▶ _ENTRIES SHOWN_
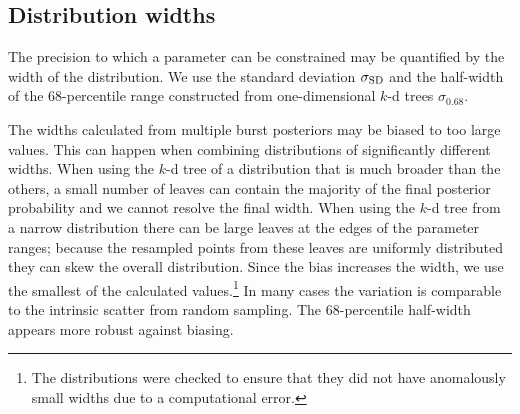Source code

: \subsection{Distribution widths}

The precision to which a parameter can be constrained may be quantified by the width of the distribution. We use the standard deviation $\sigma_\mathrm{SD}$ and the half-width of the $68$-percentile range constructed from one-dimensional $k$-d trees $\sigma_{0.68}$.

The widths calculated from multiple burst posteriors may be biased to too large values. This can happen when combining distributions of significantly different widths. When using the $k$-d tree of a distribution that is much broader than the others, a small number of leaves can contain the majority of the final posterior probability and we cannot resolve the final width. When using the $k$-d tree from a narrow distribution there can be large leaves at the edges of the parameter ranges; because the resampled points from these leaves are uniformly distributed they can skew the overall distribution. Since the bias increases the width, we use the smallest of the calculated values.\footnote{The distributions were checked to ensure that they did not have anomalously small widths due to a computational error.}
In many cases the variation is comparable to the intrinsic scatter from random sampling. The $68$-percentile half-width appears more robust against biasing.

▶ _WHAT YOU ARE ASKED TO DO_
The response must match the listing exactly, except that pictures are removed.

▶ _RESPONSE AREA_
Source code

: \subsection{Distribution widths}

The precision to which a parameter can be constrained may be quantified by the width of the distribution. We use the standard deviation $\sigma_\mathrm{SD}$ and the half-width of the $68$-percentile range constructed from one-dimensional $k$-d trees $\sigma_{0.68}$.

The widths calculated from multiple burst posteriors may be biased to too large values. This can happen when combining distributions of significantly different widths. When using the $k$-d tree of a distribution that is much broader than the others, a small number of leaves can contain the majority of the final posterior probability and we cannot resolve the final width. When using the $k$-d tree from a narrow distribution there can be large leaves at the edges of the parameter ranges; because the resampled points from these leaves are uniformly distributed they can skew the overall distribution. Since the bias increases the width, we use the smallest of the calculated values.\footnote{The distributions were checked to ensure that they did not have anomalously small widths due to a computational error.}
In many cases the variation is comparable to the intrinsic scatter from random sampling. The $68$-percentile half-width appears more robust against biasing.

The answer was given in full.